Abstract:
A Paris comme à Milan, l’implantation des communautés catholiques d’origine chinoise, qui se sont développées tout au long du XXe siècle, a suivi le rythme des fluctuations de l’histoire migratoire du continent asiatique. Prenant la mesure de l’enjeu de l’accueil de ces nouveaux fidèles, les autorités ecclésiastiques françaises et italiennes ont mis en place un certain nombre de structures et de dispositifs particuliers. Ainsi, depuis les années 1950, chacune des villes offre aux croyants chinois des espaces liturgiques adaptés aux spécificités de leur culture religieuse. Pourtant le développement de ces communautés va être durablement influencé par la façon dont les institutions ecclésiastiques de chaque pays accompagnent la structuration de ces groupes de fidèles chinois.
D’un point de vue organisationnel, il convient de noter le manque d’homogénéité entre les différentes communautés catholiques chinoises en Europe. Malgré une pastorale spécifique mise en place par l’Église catholique à l’adresse des migrants, mes terrains de recherche m’ont montré que ces communautés se structuraient différemment en France et en Italie. Alors que dans l’Hexagone, la communauté se concentrait essentiellement dans la capitale, il s’avère qu’en Italie les pratiquants chinois se répartissent en une quinzaine de communautés structurées autour des principales villes du pays. Bien plus qu’une politique cohérente de « maillage spirituel » désirée par l’Église vis-à-vis de cette nouvelle communauté catholique que représentent les migrants chinois, ces différences organisationnelles sont en réalité assez révélatrices de l’évolution socio-historique de ces deux pays. L’origine et le parcours migratoires des membres de ces communautés présentent également des différences notables.

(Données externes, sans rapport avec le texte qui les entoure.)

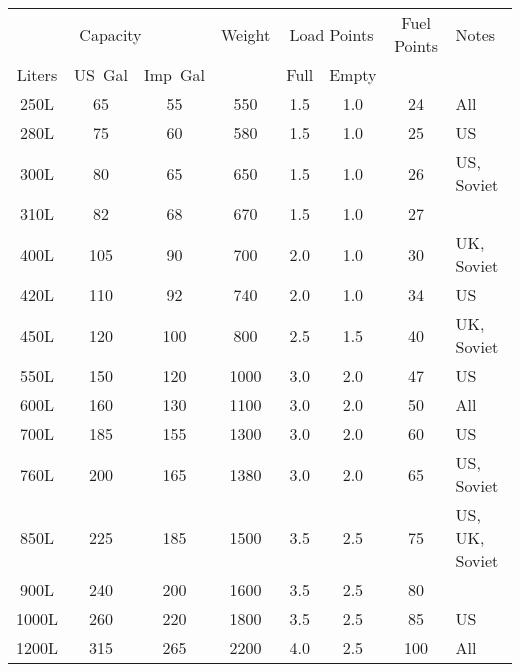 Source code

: \begin{twocolumntablefloat}
\begin{twocolumntable}
{
\begin{tabular}{cccccccl}
\toprule
\multicolumn{3}{c}{Capacity}&
Weight&
\multicolumn{2}{c}{Load Points}&
Fuel Points&
Notes\\
\cmidrule{1-3}
\cmidrule{5-6}
Liters&US~Gal&Imp~Gal&&Full&Empty&&\\
\midrule
\phantom{00}250L&\phantom{00}65&\phantom{00}55&\phantom{00}550&\phantom{0}1.5&\phantom{0}1.0&\phantom{0}24&All\\
\phantom{00}280L&\phantom{00}75&\phantom{00}60&\phantom{00}580&\phantom{0}1.5&\phantom{0}1.0&\phantom{0}25&US\\
\phantom{00}300L&\phantom{00}80&\phantom{00}65&\phantom{00}650&\phantom{0}1.5&\phantom{0}1.0&\phantom{0}26&US, Soviet\\
\phantom{00}310L&\phantom{00}82&\phantom{00}68&\phantom{00}670&\phantom{0}1.5&\phantom{0}1.0&\phantom{0}27&\\
\phantom{00}400L&\phantom{0}105&\phantom{00}90&\phantom{00}700&\phantom{0}2.0&\phantom{0}1.0&\phantom{0}30&UK, Soviet\\
\phantom{00}420L&\phantom{0}110&\phantom{00}92&\phantom{00}740&\phantom{0}2.0&\phantom{0}1.0&\phantom{0}34&US\\
\phantom{00}450L&\phantom{0}120&\phantom{0}100&\phantom{00}800&\phantom{0}2.5&\phantom{0}1.5&\phantom{0}40&UK, Soviet\\
\phantom{00}550L&\phantom{0}150&\phantom{0}120&\phantom{0}1000&\phantom{0}3.0&\phantom{0}2.0&\phantom{0}47&US\\
\phantom{00}600L&\phantom{0}160&\phantom{0}130&\phantom{0}1100&\phantom{0}3.0&\phantom{0}2.0&\phantom{0}50&All\\
\phantom{00}700L&\phantom{0}185&\phantom{0}155&\phantom{0}1300&\phantom{0}3.0&\phantom{0}2.0&\phantom{0}60&US\\
\phantom{00}760L&\phantom{0}200&\phantom{0}165&\phantom{0}1380&\phantom{0}3.0&\phantom{0}2.0&\phantom{0}65&US, Soviet\\
\phantom{00}850L&\phantom{0}225&\phantom{0}185&\phantom{0}1500&\phantom{0}3.5&\phantom{0}2.5&\phantom{0}75&US, UK, Soviet\\
\phantom{00}900L&\phantom{0}240&\phantom{0}200&\phantom{0}1600&\phantom{0}3.5&\phantom{0}2.5&\phantom{0}80&\\
\phantom{0}1000L&\phantom{0}260&\phantom{0}220&\phantom{0}1800&\phantom{0}3.5&\phantom{0}2.5&\phantom{0}85&US\\
\phantom{0}1200L&\phantom{0}315&\phantom{0}265&\phantom{0}2200&\phantom{0}4.0&\phantom{0}2.5&\phantom{}100&All\\

\end{tabular}}
\end{twocolumntable}
\end{twocolumntablefloat}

Au sein des paroisses chinoises, on retrouve des fidèles originaires de la diaspora, arrivés en Europe après une première émigration vers un autre pays asiatique ou bien encore des Chinois ayant trouvé refuge à Taïwan suite à la prise de pouvoir du parti communiste en 1949 ; on note également la présence de Chinois originaires de Chine continentale disposant d’un référentiel culturel et linguistique différent qui complique fortement le travail des autorités religieuses (chinoises ou non) chargées de leur suivi spirituel.
Au cours de cette thèse, nous avons tenté d’analyser comment ces différents éléments allaient influencer la structuration des communautés étudiées, ainsi que leur fonctionnement. Plus particulièrement, nous nous sommes intéressés à la façon dont les différents parcours des fidèles chinois, dans leur hétérogénéité, impactent leur pratique rituelle du catholicisme. Nous avons également étudié le rôle que ces communautés catholiques jouent en termes de maintien du lien de ces migrants chinois avec leur pays d’origine et leur culture. Les motivations à la base de la pratique religieuse ont été aussi au cœur de notre travail. A ce sujet, si les conversions sur place ne manquent pas, force est de constater que la volonté spirituelle qui alimente la majorité de ces catholiques chinois est celle de continuer la pratique d’une religion transmise au sein de leur propre famille depuis le plus jeune âge.